M. Thériault a longtemps travaillé avec des start-up. « Quand on démarre une entreprise, on a une tonne de décisions à prendre en comptabilité, en marketing, etc. Pour réussir, il faut faire preuve d’humilité, repérer ses faiblesses et trouver les ressources pour y remédier. Sinon, il y a un grand risque d’échec. »
Jouer dans la cour des grands
« Notre principal défi a été de grandir assez pour rivaliser avec les plus grands de l’industrie, explique Patrick Curley.

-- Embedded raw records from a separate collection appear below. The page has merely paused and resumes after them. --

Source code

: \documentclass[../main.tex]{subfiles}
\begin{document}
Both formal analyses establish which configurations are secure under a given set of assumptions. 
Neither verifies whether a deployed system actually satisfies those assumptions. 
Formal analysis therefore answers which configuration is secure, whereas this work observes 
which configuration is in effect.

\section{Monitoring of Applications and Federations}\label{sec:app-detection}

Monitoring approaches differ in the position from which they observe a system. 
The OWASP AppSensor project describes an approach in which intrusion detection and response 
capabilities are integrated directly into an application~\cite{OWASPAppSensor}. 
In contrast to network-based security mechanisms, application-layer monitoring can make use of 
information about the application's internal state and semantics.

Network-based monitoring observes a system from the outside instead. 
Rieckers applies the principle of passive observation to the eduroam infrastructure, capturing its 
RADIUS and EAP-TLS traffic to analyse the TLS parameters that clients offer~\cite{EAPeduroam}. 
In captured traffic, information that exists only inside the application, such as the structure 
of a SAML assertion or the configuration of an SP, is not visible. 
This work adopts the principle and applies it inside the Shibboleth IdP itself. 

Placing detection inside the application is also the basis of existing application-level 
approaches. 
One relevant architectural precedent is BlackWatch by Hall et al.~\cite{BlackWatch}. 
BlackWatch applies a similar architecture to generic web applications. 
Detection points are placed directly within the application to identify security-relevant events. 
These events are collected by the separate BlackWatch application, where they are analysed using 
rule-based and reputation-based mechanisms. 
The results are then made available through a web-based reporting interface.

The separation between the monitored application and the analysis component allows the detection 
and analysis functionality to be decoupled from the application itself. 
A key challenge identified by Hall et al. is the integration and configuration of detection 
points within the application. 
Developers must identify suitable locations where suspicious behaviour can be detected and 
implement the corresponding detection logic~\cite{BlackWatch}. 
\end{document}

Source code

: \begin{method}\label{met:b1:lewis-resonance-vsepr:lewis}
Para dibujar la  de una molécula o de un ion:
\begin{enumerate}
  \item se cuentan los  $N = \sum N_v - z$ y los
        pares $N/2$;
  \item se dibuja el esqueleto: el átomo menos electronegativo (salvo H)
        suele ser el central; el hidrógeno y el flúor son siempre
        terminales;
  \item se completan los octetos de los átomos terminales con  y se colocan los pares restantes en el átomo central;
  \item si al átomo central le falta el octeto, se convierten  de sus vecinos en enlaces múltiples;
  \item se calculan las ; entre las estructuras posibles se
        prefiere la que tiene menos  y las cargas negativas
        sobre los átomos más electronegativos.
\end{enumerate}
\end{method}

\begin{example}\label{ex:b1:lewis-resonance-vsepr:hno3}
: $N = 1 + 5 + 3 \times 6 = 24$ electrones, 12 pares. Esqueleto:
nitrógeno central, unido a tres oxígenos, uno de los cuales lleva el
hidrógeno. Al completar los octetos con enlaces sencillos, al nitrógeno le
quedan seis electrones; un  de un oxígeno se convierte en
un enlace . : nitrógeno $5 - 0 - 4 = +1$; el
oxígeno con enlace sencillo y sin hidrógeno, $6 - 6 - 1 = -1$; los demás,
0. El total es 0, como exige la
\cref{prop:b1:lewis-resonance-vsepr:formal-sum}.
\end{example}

Quand on représente un catalogue de musique, il faut payer une avance aux auteurs. Au début, on ne pouvait pas se le permettre. »
Les deux associés se sont lancés avec 150 000 $ puisés dans leurs épargnes. Ils ont aussi reçu l’aide de Ninja Tune, qui leur a permis de représenter leur catalogue, en plus d’investir dans l’entreprise. Pour commencer, Third Side Music a donc recruté des artistes prometteurs, prêts à ne pas recevoir d’avance. Des artistes comme DJ Champion ont ainsi accepté de leur faire confiance.
« Nous signons aussi des ententes avec des créateurs qui ne sont pas “grand public” et nous travaillons fort pour leur dénicher des opportunités. Nous appelons directement les producteurs pour connaître leurs besoins et leur offrir des pièces qui leur correspondent. La majorité de nos ventes provient de ces démarches », explique M. Curley.
Ce qui les distingue aussi, c’est d’avoir conservé leur indépendance. Un fait rare dans l’industrie, alors que même les producteurs indépendants sont souvent financés par de grandes entreprises, ajoute-t-il. Third Side Music a les atouts pour se positionner comme une petite entreprise à échelle humaine, mais qui rayonne partout sur la planète, juge Alain Thériault. C’est grâce à cette philosophie que l’entreprise a pu repêcher Courtney Barnett, une artiste australienne en vogue.
Jusqu’à maintenant, la recette semble fonctionner : en 2014, la maison d’édition musicale a enregistré des ventes de 4,3 millions de dollars et prévoit atteindre des revenus de plus de 6,5 M$ cette année. Marc Boscher avait déjà travaillé pour des start-up, mais n’avait jamais été à la tête de sa propre entreprise. En 2015, il a terminé le programme du Founder Institute au sein de la deuxième cohorte montréalaise. Unito, sa PME spécialisée dans l’intégration d’applications pour les entreprises, a amorcé ses préventes et s’apprête à conclure ses premières ventes.
Le Founder Institute, un incubateur implanté à Montréal en 2014, sélectionne des entrepreneurs avec des projets ambitieux, principalement dans le domaine des technologies.
À la suite de son expérience, Marc Boscher considère que le principal avantage du programme réside dans ses mentors. Une soixantaine d’entrepreneurs en série sont disponibles pour conseiller les participants. Ces mentors « sont souvent les premiers anges investisseurs », souligne Sergio Escobar, codirecteur de l’antenne montréalaise.
Implanté dans une centaine de villes dans le monde, le Founder Institute donne accès à un bassin de près de 4 600 mentors. Unito a ainsi pu établir facilement des liens avec des entrepreneurs de la Silicon Valley membres de ce réseau.
« Le processus est très structuré, contrairement à beaucoup d’accélérateurs », témoigne Marc Boscher. Chaque semaine durant la formation, des objectifs précis doivent être atteints, et des devoirs, terminés. Ce suivi serré pousse les futurs entrepreneurs à exécuter les opérations nécessaires après l’étape de la réflexion.
Le curriculum pour les cohortes québécoises a été enrichi et allongé, puisqu’une méconnaissance de certaines notions d’entrepreneuriat a été observée chez les deux premiers groupes.
Le concept engendre aussi des collaborations. Les projets sélectionnés dans le programme ouvrent une partie de leur capital aux autres entrepreneurs de la cohorte. « Cela devient une fraternité où tout le monde doit s’aider, parce qu’ils sont tous coactionnaires », dit M. Escobar. Les frais d’inscription sont de 1 250 $.
Une troisième cohorte montréalaise amorcera le processus, d’une durée de six mois, en janvier 2016. La date limite préliminaire pour les inscriptions a été fixée au 6 décembre.